## ABOUT THIS EXERCISE
Omitting all images, transcribe the entries word for word.

Saved data entries:
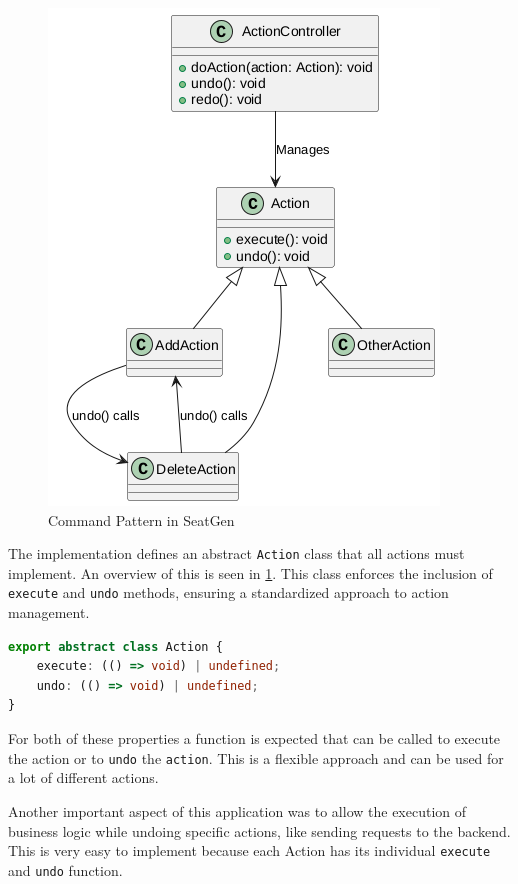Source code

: \begin{figure}
    \centering
    \includegraphics[scale=0.5]{pics/command-pattern.png}
    \caption{Command Pattern in SeatGen}
    \label{fig:command-pattern}
\end{figure}

The implementation defines an abstract \texttt{Action} class that all actions must implement. An overview of this is seen in \ref{fig:command-pattern}. This class enforces the inclusion of \texttt{execute} and \texttt{undo} methods, ensuring a standardized approach to action management.

\begin{lstlisting}[language=TypeScript,caption={Action class},label={lst:action-class}]
export abstract class Action {
    execute: (() => void) | undefined;
    undo: (() => void) | undefined;
}
\end{lstlisting}

For both of these properties a function is expected that can be called to execute the action or to \texttt{undo} the \texttt{action}. This is a flexible approach and can be used for a lot of different actions. 

Another important aspect of this application was to allow the execution of business logic while undoing specific actions, like sending requests to the backend. This is very easy to implement because each Action has its individual \texttt{execute} and \texttt{undo} function.

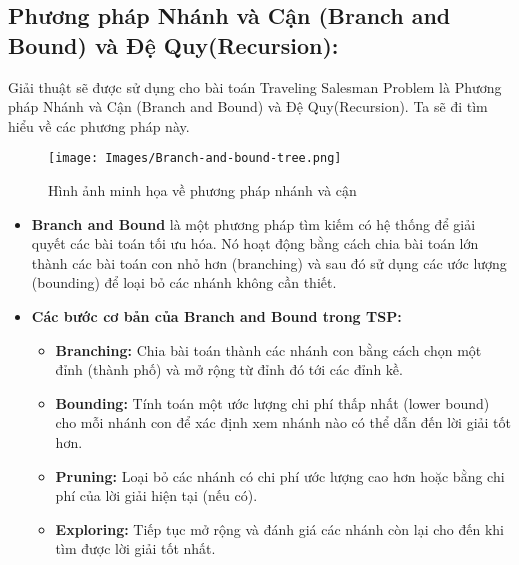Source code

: \documentclass[a4paper]{article}
\begin{document}
\subsection{Phương pháp Nhánh và Cận (Branch and Bound) và Đệ Quy(Recursion): }\label{control}
Giải thuật sẽ được sử dụng cho bài toán Traveling Salesman Problem là Phương pháp Nhánh và Cận (Branch and Bound) và Đệ Quy(Recursion). Ta sẽ đi tìm hiểu về các phương pháp này.
\begin{figure}[h]
    \centering
    \texttt{[image: Images/Branch-and-bound-tree.png]}
    \caption{Hình ảnh minh họa về phương pháp nhánh và cận}
    \label{fig:tsp}
\end{figure}
\newpage
\begin{itemize}
\subsection*{Phương pháp Branch and Bound trong TSP}
    \item \textbf{Branch and Bound} là một phương pháp tìm kiếm có hệ thống để giải quyết các bài toán tối ưu hóa. Nó hoạt động bằng cách chia bài toán lớn thành các bài toán con nhỏ hơn (branching) và sau đó sử dụng các ước lượng (bounding) để loại bỏ các nhánh không cần thiết. \cite{beale1979branch}

    \item \textbf{Các bước cơ bản của Branch and Bound trong TSP:}

    \begin{itemize}
        \item \textbf{Branching:} Chia bài toán thành các nhánh con bằng cách chọn một đỉnh (thành phố) và mở rộng từ đỉnh đó tới các đỉnh kề.
        \item \textbf{Bounding:} Tính toán một ước lượng chi phí thấp nhất (lower bound) cho mỗi nhánh con để xác định xem nhánh nào có thể dẫn đến lời giải tốt hơn.
        \item \textbf{Pruning:} Loại bỏ các nhánh có chi phí ước lượng cao hơn hoặc bằng chi phí của lời giải hiện tại (nếu có).
        \item \textbf{Exploring:} Tiếp tục mở rộng và đánh giá các nhánh còn lại cho đến khi tìm được lời giải tốt nhất.
    \end{itemize}

\end{itemize}
\end{document}
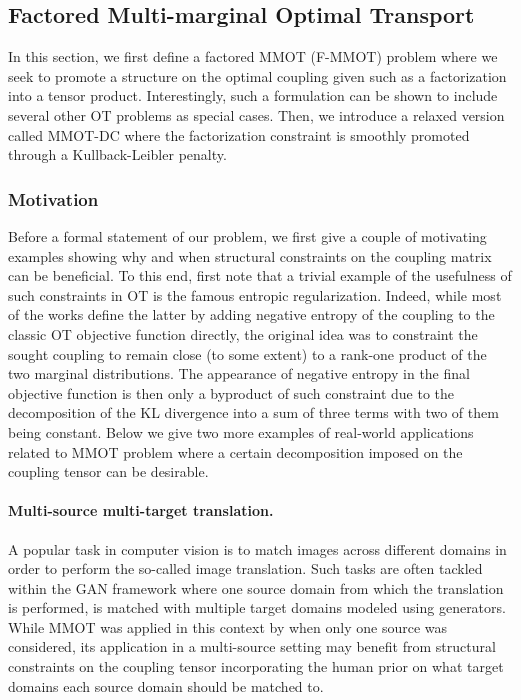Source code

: \subsection{Factored Multi-marginal Optimal Transport}

In this section, we first define a factored MMOT (F-MMOT) problem where we seek to promote a structure on the optimal coupling
given such as a factorization into a tensor product. Interestingly, such a formulation can be shown to include several other
OT problems as special cases. Then, we introduce a relaxed version called MMOT-DC where the factorization constraint is
smoothly promoted through a Kullback-Leibler penalty.

\subsubsection{Motivation}

Before a formal statement of our problem, we first give a couple of motivating examples showing
why and when structural constraints on the coupling matrix can be beneficial. To this end,
first note that a trivial example of the usefulness of such constraints in OT is the famous
entropic regularization. Indeed, while most of the works define the latter by adding
negative entropy of the coupling to the classic OT objective function directly,
the original idea was to constraint the sought coupling to remain close (to some extent)
to a rank-one product of the two marginal distributions. The appearance of negative entropy
in the final objective function is then only a byproduct of such constraint due to
the decomposition of the KL divergence into a sum of three terms with two of them being constant.
Below we give two more examples of real-world applications related to MMOT problem
where a certain decomposition imposed on the coupling tensor can be desirable.

\paragraph{Multi-source multi-target translation.} A popular task in computer vision is
to match images across different domains in order to perform the so-called image translation.
Such tasks are often tackled within the GAN framework where one source domain from which
the translation is performed, is matched with multiple target domains modeled using generators.
While MMOT was applied in this context by \citet{Cao19} when only one source was considered,
its application in a multi-source setting may benefit from structural constraints
on the coupling tensor incorporating the human prior on what target domains each source domain
should be matched to.

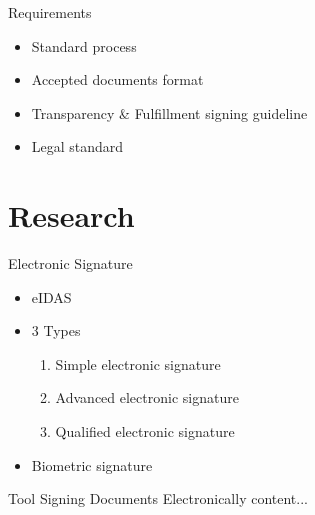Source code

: \documentclass[utf8, xcolor, usenames,dvipsnames, aspectratio=169]{beamer}
\begin{document}
\begin{frame}{Requirements}
	\begin{itemize}
		\item Standard process
		\item Accepted documents format
		\item Transparency \& Fulfillment signing guideline
		\item Legal standard
	\end{itemize}
\end{frame}

\section{Research}
\begin{frame}{Electronic Signature}
	\begin{itemize}
		\item eIDAS 
		\item 3 Types
		\begin{enumerate}
			\item Simple electronic signature
			\item Advanced electronic signature
			\item Qualified electronic signature
		\end{enumerate}
		\item Biometric signature 
	\end{itemize}
\end{frame}

\begin{frame}{Tool Signing Documents Electronically}
	content...
\end{frame}
\end{document}
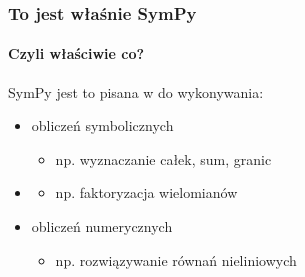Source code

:\documentclass{beamer}
\begin{document}
\begin{frame}
    \frametitle{To jest właśnie SymPy}
    \framesubtitle{Czyli właściwie co?}

    SymPy jest to  pisana w  do wykonywania:
    \begin{itemize}
        \pause
        \item obliczeń symbolicznych
            \begin{itemize}
                \item np. wyznaczanie całek, sum, granic
            \end{itemize}
        \pause
        \item {}
            \begin{itemize}
                \item np. faktoryzacja wielomianów
            \end{itemize}
        \pause
        \item obliczeń numerycznych
            \begin{itemize}
                \item np. rozwiązywanie równań nieliniowych
            \end{itemize}
    \end{itemize}
\end{frame}
\end{document}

## OUTPUT OF THE EXERCISE
Source code

: \begin{figure}
    \centering
    \includegraphics[scale=0.5]{pics/command-pattern.png}
    \caption{Command Pattern in SeatGen}
    \label{fig:command-pattern}
\end{figure}

The implementation defines an abstract \texttt{Action} class that all actions must implement. An overview of this is seen in \ref{fig:command-pattern}. This class enforces the inclusion of \texttt{execute} and \texttt{undo} methods, ensuring a standardized approach to action management.

\begin{lstlisting}[language=TypeScript,caption={Action class},label={lst:action-class}]
export abstract class Action {
    execute: (() => void) | undefined;
    undo: (() => void) | undefined;
}
\end{lstlisting}

For both of these properties a function is expected that can be called to execute the action or to \texttt{undo} the \texttt{action}. This is a flexible approach and can be used for a lot of different actions. 

Another important aspect of this application was to allow the execution of business logic while undoing specific actions, like sending requests to the backend. This is very easy to implement because each Action has its individual \texttt{execute} and \texttt{undo} function.

Source code

: \documentclass[a4paper]{article}
\begin{document}
\subsection{Phương pháp Nhánh và Cận (Branch and Bound) và Đệ Quy(Recursion): }\label{control}
Giải thuật sẽ được sử dụng cho bài toán Traveling Salesman Problem là Phương pháp Nhánh và Cận (Branch and Bound) và Đệ Quy(Recursion). Ta sẽ đi tìm hiểu về các phương pháp này.
\begin{figure}[h]
    \centering
    \texttt{[image: Images/Branch-and-bound-tree.png]}
    \caption{Hình ảnh minh họa về phương pháp nhánh và cận}
    \label{fig:tsp}
\end{figure}
\newpage
\begin{itemize}
\subsection*{Phương pháp Branch and Bound trong TSP}
    \item \textbf{Branch and Bound} là một phương pháp tìm kiếm có hệ thống để giải quyết các bài toán tối ưu hóa. Nó hoạt động bằng cách chia bài toán lớn thành các bài toán con nhỏ hơn (branching) và sau đó sử dụng các ước lượng (bounding) để loại bỏ các nhánh không cần thiết. \cite{beale1979branch}

    \item \textbf{Các bước cơ bản của Branch and Bound trong TSP:}

    \begin{itemize}
        \item \textbf{Branching:} Chia bài toán thành các nhánh con bằng cách chọn một đỉnh (thành phố) và mở rộng từ đỉnh đó tới các đỉnh kề.
        \item \textbf{Bounding:} Tính toán một ước lượng chi phí thấp nhất (lower bound) cho mỗi nhánh con để xác định xem nhánh nào có thể dẫn đến lời giải tốt hơn.
        \item \textbf{Pruning:} Loại bỏ các nhánh có chi phí ước lượng cao hơn hoặc bằng chi phí của lời giải hiện tại (nếu có).
        \item \textbf{Exploring:} Tiếp tục mở rộng và đánh giá các nhánh còn lại cho đến khi tìm được lời giải tốt nhất.
    \end{itemize}

\end{itemize}
\end{document}
Source code

: \subsection{Factored Multi-marginal Optimal Transport}

In this section, we first define a factored MMOT (F-MMOT) problem where we seek to promote a structure on the optimal coupling
given such as a factorization into a tensor product. Interestingly, such a formulation can be shown to include several other
OT problems as special cases. Then, we introduce a relaxed version called MMOT-DC where the factorization constraint is
smoothly promoted through a Kullback-Leibler penalty.

\subsubsection{Motivation}

Before a formal statement of our problem, we first give a couple of motivating examples showing
why and when structural constraints on the coupling matrix can be beneficial. To this end,
first note that a trivial example of the usefulness of such constraints in OT is the famous
entropic regularization. Indeed, while most of the works define the latter by adding
negative entropy of the coupling to the classic OT objective function directly,
the original idea was to constraint the sought coupling to remain close (to some extent)
to a rank-one product of the two marginal distributions. The appearance of negative entropy
in the final objective function is then only a byproduct of such constraint due to
the decomposition of the KL divergence into a sum of three terms with two of them being constant.
Below we give two more examples of real-world applications related to MMOT problem
where a certain decomposition imposed on the coupling tensor can be desirable.

\paragraph{Multi-source multi-target translation.} A popular task in computer vision is
to match images across different domains in order to perform the so-called image translation.
Such tasks are often tackled within the GAN framework where one source domain from which
the translation is performed, is matched with multiple target domains modeled using generators.
While MMOT was applied in this context by \citet{Cao19} when only one source was considered,
its application in a multi-source setting may benefit from structural constraints
on the coupling tensor incorporating the human prior on what target domains each source domain
should be matched to.

Source code

: \documentclass[utf8, xcolor, usenames,dvipsnames, aspectratio=169]{beamer}
\begin{document}
\begin{frame}{Requirements}
	\begin{itemize}
		\item Standard process
		\item Accepted documents format
		\item Transparency \& Fulfillment signing guideline
		\item Legal standard
	\end{itemize}
\end{frame}

\section{Research}
\begin{frame}{Electronic Signature}
	\begin{itemize}
		\item eIDAS 
		\item 3 Types
		\begin{enumerate}
			\item Simple electronic signature
			\item Advanced electronic signature
			\item Qualified electronic signature
		\end{enumerate}
		\item Biometric signature 
	\end{itemize}
\end{frame}

\begin{frame}{Tool Signing Documents Electronically}
	content...
\end{frame}
\end{document}
Source code

:\documentclass{beamer}
\begin{document}
\begin{frame}
    \frametitle{To jest właśnie SymPy}
    \framesubtitle{Czyli właściwie co?}

    SymPy jest to  pisana w  do wykonywania:
    \begin{itemize}
        \pause
        \item obliczeń symbolicznych
            \begin{itemize}
                \item np. wyznaczanie całek, sum, granic
            \end{itemize}
        \pause
        \item {}
            \begin{itemize}
                \item np. faktoryzacja wielomianów
            \end{itemize}
        \pause
        \item obliczeń numerycznych
            \begin{itemize}
                \item np. rozwiązywanie równań nieliniowych
            \end{itemize}
    \end{itemize}
\end{frame}
\end{document}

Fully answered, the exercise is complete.